This invention relates to mechanized, or automated, stock-handling and cutting apparatus, particularly for cutting lumber to remove defects and to produce pieces of particular dimensions in accordance with a manifest. More particularly, the invention relates to a complete examination, transporting and cutting system in which a computer is fed data from an examination station relative to the location of defects along the length of a piece of lumber, and the computer then controls the complete sequence of advancing the lumber to a crosscut saw, stopping the stock for cutting at different places to ultimately produce the optimum yield and to remove the defects from each particular piece of stock, controlling the operation of the saw as well as that of a conveyor means which advances the stock relative to the saw.
The concept of automatic, machine-operated "defecting", or defect-removal, together with really precise and accurate optimum yield computation and cutting is one which has long been needed and in a general way long sought after in the lumbering and lumber-handling industries, as an indistinct ultimate goal. In partial satisfaction of such a goal, a number of devices have been proposed heretofore which were at least useful advances. For example, there have been systems proposed in which the stock was transported more or less automatically, by use of conveyors and the like, to an examining station and to a cutting station, where different individuals specialized in different tasks and were thus more efficient, one examining and marking the lumber where cutting was to take place, and the other sawing at the indicated marks. Subsequently, more inventive systems were advanced as for example systems in which the lumber is marked with machine-readable indicia at an examining station, and then transported through an automated sawing station which responds to such indicia automatically, sawing wherever each such indicia appears. A good example of a very effective type of such apparatus is disclosed in U.S. Pat. No. 3,780,777 assigned to Oliver Machinery Co. assignee herein.

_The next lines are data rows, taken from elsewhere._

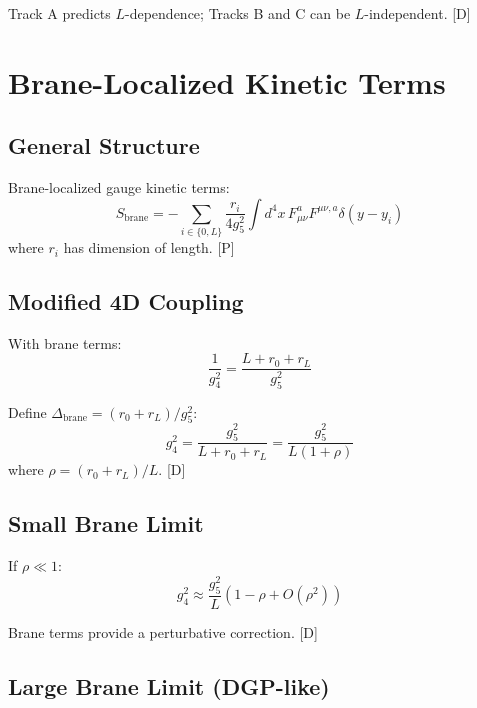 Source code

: \documentclass[11pt,a4paper]{article}
\newcommand{\tagD}{\textcolor{blue!70!black}{[D]}}
\newcommand{\tagP}{\textcolor{green!50!black}{[P]}}
\begin{document}
Track A predicts $L$-dependence; Tracks B and C can be $L$-independent. \tagD

\section{Brane-Localized Kinetic Terms}

\subsection{General Structure}

Brane-localized gauge kinetic terms:
\begin{equation}
\label{eq:brane-kinetic}
S_{\text{brane}} = -\sum_{i \in \{0,L\}} \frac{r_i}{4g_5^2} \int d^4x\, F_{\mu\nu}^a F^{\mu\nu,a} \delta(y - y_i)
\end{equation}
where $r_i$ has dimension of length. \tagP

\subsection{Modified 4D Coupling}

With brane terms:
\begin{equation}
\label{eq:g4-brane}
\frac{1}{g_4^2} = \frac{L + r_0 + r_L}{g_5^2}
\end{equation}

Define $\Delta_{\text{brane}} = (r_0 + r_L)/g_5^2$:
\begin{equation}
\label{eq:g4-delta}
g_4^2 = \frac{g_5^2}{L + r_0 + r_L} = \frac{g_5^2}{L(1 + \rho)}
\end{equation}
where $\rho = (r_0 + r_L)/L$. \tagD

\subsection{Small Brane Limit}

If $\rho \ll 1$:
\begin{equation}
\label{eq:small-brane}
g_4^2 \approx \frac{g_5^2}{L}(1 - \rho + O(\rho^2))
\end{equation}

Brane terms provide a perturbative correction. \tagD

\subsection{Large Brane Limit (DGP-like)}
\end{document}
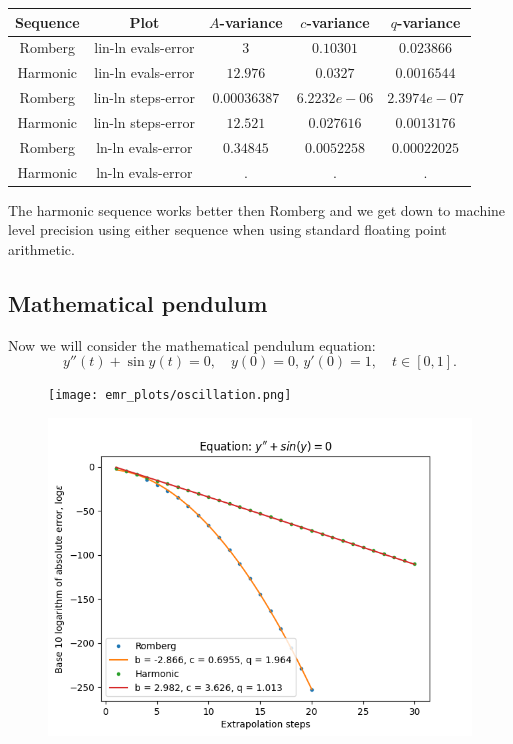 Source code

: \begin{table}[H]
    \centering
    \begin{tabular}{c|c||c|c|c}
Sequence & Plot & \(A\)-variance & \(c\)-variance & \(q\)-variance\\\hline
Romberg & lin-ln evals-error & \(3\) & \(0.10301\) & \(0.023866\) \\
Harmonic & lin-ln evals-error & \(12.976\) & \(0.0327\) & \(0.0016544\) \\
Romberg & lin-ln steps-error & \(0.00036387\) & \(6.2232e-06\) & \(2.3974e-07\) \\
Harmonic & lin-ln steps-error & \(12.521\) & \(0.027616\) & \(0.0013176\) \\
Romberg & ln-ln evals-error & \(0.34845\) & \(0.0052258\) & \(0.00022025\) \\
Harmonic & ln-ln evals-error & . & . & . \\
    \end{tabular}
    \label{tab:my_label}
\end{table}

The harmonic sequence works better then Romberg and we get down to machine level precision using either sequence when using standard floating point arithmetic.

\subsection{Mathematical pendulum}

Now we will consider the mathematical pendulum equation:
\begin{equation}
y''(t) + \sin y(t) = 0,\quad y(0) = 0,\, y'(0) = 1, \quad t\in [0,1].
\end{equation}

\begin{figure}[H]
\centering
\begin{minipage}{0.45\textwidth}
\centering
\texttt{[image: emr\_plots/oscillation.png]}
\end{minipage}
\begin{minipage}{0.45\textwidth}
\centering
\includegraphics[scale=0.45]{emr_plots/oscillation_hp_steps.png}
\end{minipage}
\end{figure}

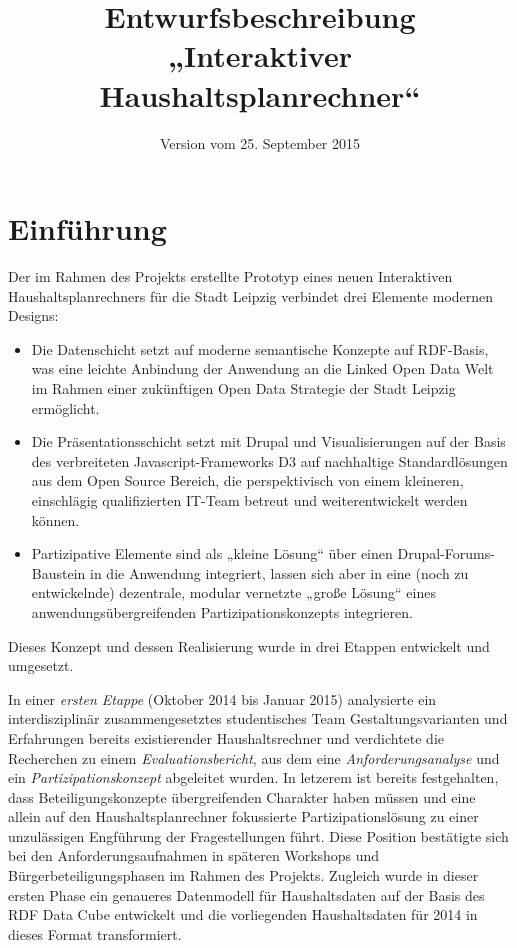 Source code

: \documentclass[a4paper,11pt,twoside]{article}
\title{Entwurfsbeschreibung „Interaktiver Haushaltsplanrechner“}
\date{Version vom 25. September 2015}
\begin{document}
\maketitle
\tableofcontents
\newpage
\seitezwei
\newpage

\section{Einführung}

Der im Rahmen des Projekts erstellte Prototyp eines neuen Interaktiven
Haushaltsplanrechners für die Stadt Leipzig verbindet drei Elemente modernen
Designs:
\begin{itemize}
\item Die Datenschicht setzt auf moderne semantische Konzepte auf RDF-Basis,
  was eine leichte Anbindung der Anwendung an die Linked Open Data Welt im
  Rahmen einer zukünftigen Open Data Strategie der Stadt Leipzig ermöglicht. 
\item Die Präsentationsschicht setzt mit Drupal und Visualisierungen auf der
  Basis des verbreiteten Javascript-Frameworks D3 auf nachhaltige
  Standardlösungen aus dem Open Source Bereich, die perspektivisch von einem
  kleineren, einschlägig qualifizierten IT-Team betreut und weiterentwickelt
  werden können.
\item Partizipative Elemente sind als „kleine Lösung“ über einen
  Drupal-Forums-Baustein in die Anwendung integriert, lassen sich aber in eine
  (noch zu entwickelnde) dezentrale, modular vernetzte „große Lösung“ eines
  anwendungsübergreifenden Partizipationskonzepts integrieren.
\end{itemize}
Dieses Konzept und dessen Realisierung wurde in drei Etappen entwickelt und
umgesetzt.

In einer \emph{ersten Etappe} (Oktober 2014 bis Januar 2015) analysierte ein
interdisziplinär zusammengesetztes studentisches Team Gestaltungsvarianten und
Erfahrungen bereits existierender Haushaltsrechner und verdichtete die
Recherchen zu einem \emph{Evaluationsbericht}, aus dem eine
\emph{Anforderungsanalyse} und ein \emph{Partizipationskonzept} abgeleitet
wurden.  In letzerem ist bereits festgehalten, dass Beteiligungskonzepte
übergreifenden Charakter haben müssen und eine allein auf den
Haushaltsplanrechner fokussierte Partizipationslösung zu einer unzulässigen
Engführung der Fragestellungen führt. Diese Position bestätigte sich bei den
Anforderungsaufnahmen in späteren Workshops und Bürgerbeteiligungsphasen im
Rahmen des Projekts.  Zugleich wurde in dieser ersten Phase ein genaueres
Datenmodell für Haushaltsdaten auf der Basis des RDF Data Cube entwickelt und
die vorliegenden Haushaltsdaten für 2014 in dieses Format transformiert.
\end{document}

Another type of system which has been proposed is illustrated in U.S. Pat. No. 3,329,181, in which the lumber itself is not actually marked, but instead, the "marking" or examining apparatus sends signals to a computer concerning the defects in a piece of stock, and the computer then indicates to a human sawer where cuts should be made. In this apparatus, however, all stock handling is done manually during the cutting operation, as is the actual operation of the saw.